More recently, the poem has been called overly-sentimental, as have many of Longfellow's works. Scholar Richard Ruland, for example, warns that modern readers might find it "not only simple and straightforward, but perhaps saccharine overly emotional", though he concludes it is a successful poem. Scholar Matthew Gartner, however, uses the poem as an example of how Longfellow invited his readers into his private home life in New England to refine them and teach them lessons in virtue.

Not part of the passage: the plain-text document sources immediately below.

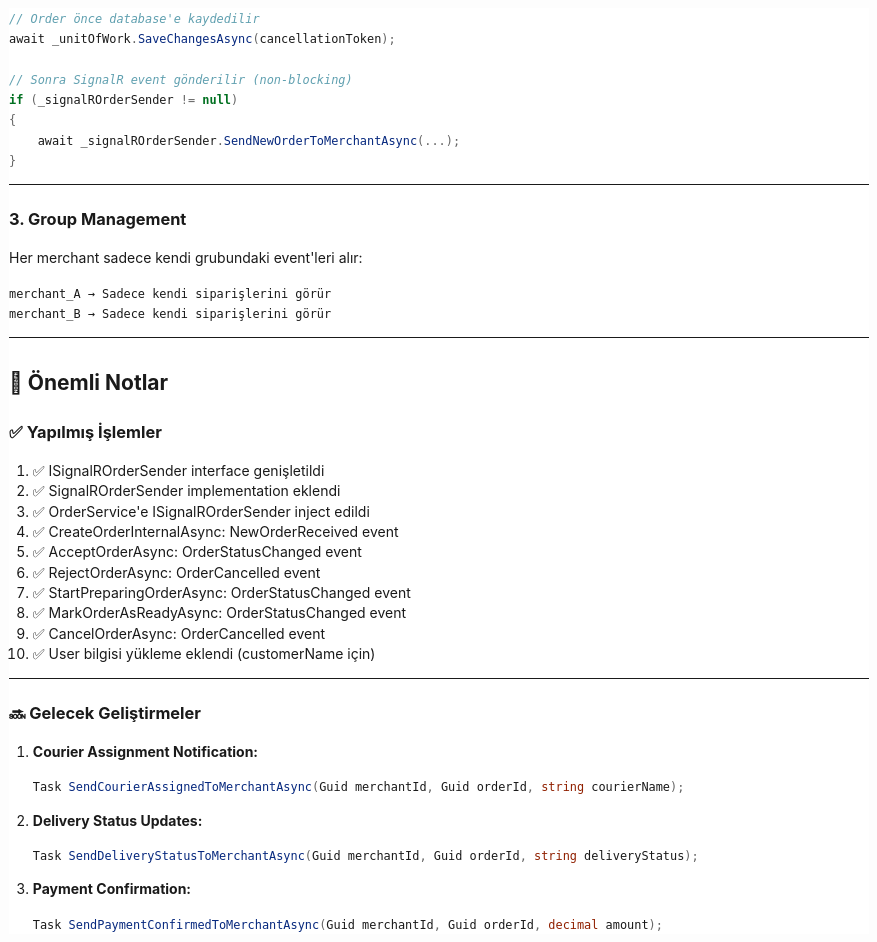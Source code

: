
 ```csharp
// Order önce database'e kaydedilir
await _unitOfWork.SaveChangesAsync(cancellationToken);

// Sonra SignalR event gönderilir (non-blocking)
if (_signalROrderSender != null)
{
    await _signalROrderSender.SendNewOrderToMerchantAsync(...);
}
```

---

### 3. **Group Management**

Her merchant sadece kendi grubundaki event'leri alır:

```
merchant_A → Sadece kendi siparişlerini görür
merchant_B → Sadece kendi siparişlerini görür
```

---

## 🎯 Önemli Notlar

### ✅ **Yapılmış İşlemler**

1. ✅ ISignalROrderSender interface genişletildi
2. ✅ SignalROrderSender implementation eklendi
3. ✅ OrderService'e ISignalROrderSender inject edildi
4. ✅ CreateOrderInternalAsync: NewOrderReceived event
5. ✅ AcceptOrderAsync: OrderStatusChanged event
6. ✅ RejectOrderAsync: OrderCancelled event
7. ✅ StartPreparingOrderAsync: OrderStatusChanged event
8. ✅ MarkOrderAsReadyAsync: OrderStatusChanged event
9. ✅ CancelOrderAsync: OrderCancelled event
10. ✅ User bilgisi yükleme eklendi (customerName için)

---

### 🔜 **Gelecek Geliştirmeler**

1. **Courier Assignment Notification:**
   ```csharp
   Task SendCourierAssignedToMerchantAsync(Guid merchantId, Guid orderId, string courierName);
   ```

2. **Delivery Status Updates:**
   ```csharp
   Task SendDeliveryStatusToMerchantAsync(Guid merchantId, Guid orderId, string deliveryStatus);
   ```

3. **Payment Confirmation:**
   ```csharp
   Task SendPaymentConfirmedToMerchantAsync(Guid merchantId, Guid orderId, decimal amount);
   ```
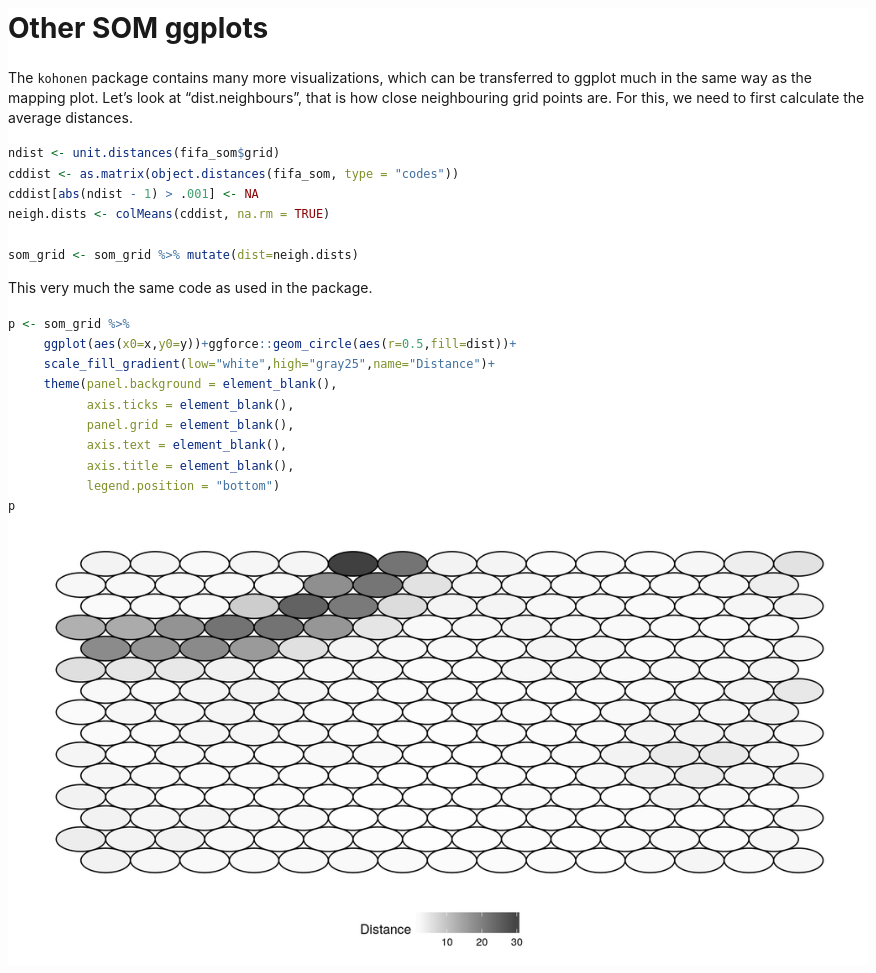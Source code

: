 # Other SOM ggplots

The `kohonen` package contains many more visualizations, which can be
transferred to ggplot much in the same way as the mapping plot. Let’s
look at “dist.neighbours”, that is how close neighbouring grid points
are. For this, we need to first calculate the average distances.

``` r
ndist <- unit.distances(fifa_som$grid)
cddist <- as.matrix(object.distances(fifa_som, type = "codes"))
cddist[abs(ndist - 1) > .001] <- NA
neigh.dists <- colMeans(cddist, na.rm = TRUE)

som_grid <- som_grid %>% mutate(dist=neigh.dists)
```

This very much the same code as used in the package.

``` r
p <- som_grid %>% 
     ggplot(aes(x0=x,y0=y))+ggforce::geom_circle(aes(r=0.5,fill=dist))+
     scale_fill_gradient(low="white",high="gray25",name="Distance")+
     theme(panel.background = element_blank(),
           axis.ticks = element_blank(),
           panel.grid = element_blank(),
           axis.text = element_blank(),
           axis.title = element_blank(),
           legend.position = "bottom")
p
```

![](dist-gg-1.png)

Scholar Jeffrey Hotz notes that the poem expresses a general anxiety about parenting which is made more poignant with its republication after the death of the poet's wife Frances Appleton, particularly in the expression that he wants to imprison them to avoid losing them.

==Poem==

Between the dark and the daylight,
When the night is beginning to lower,
Comes a pause in the day's occupations,
That is known as the Children's Hour.

I hear in the chamber above me
The patter of little feet,
The sound of a door that is opened,
And voices soft and sweet.

From my study I see in the lamplight,
Descending the broad hall stair,
Grave Alice, and laughing Allegra,
And Edith with golden hair.

A whisper, and then a silence:
Yet I know by their merry eyes
They are plotting and planning together
To take me by surprise.

A sudden rush from the stairway,
A sudden raid from the hall!
By three doors left unguarded
They enter my castle wall!

They climb up into my turret
O'er the arms and back of my chair;
If I try to escape, they surround me;
They seem to be everywhere.

They almost devour me with kisses,
Their arms about me entwine,
Till I think of the Bishop of Bingen
In his Mouse-Tower on the Rhine!

Do you think, o blue-eyed banditti,
Because you have scaled the wall,
Such an old mustache as I am
Is not a match for you all!

I have you fast in my fortress,
And will not let you depart,
But put you down into the dungeon
In the round-tower of my heart.

And there will I keep you forever,
Yes, forever and a day,
Till the walls shall crumble to ruin,
And moulder in dust away!

==In other media==
"The Children's Hour" was set by Charles Ives and published as number 74 in his 114 Songs collection.

The poem's title would be used by the BBC for their Children's Hour radio programming block, broadcast from 1922 to 1964. Lines from the poem are recited in the film "A Year in Mooring", aka "Hide Away", a 2011 psychological drama film starring Josh Lucas.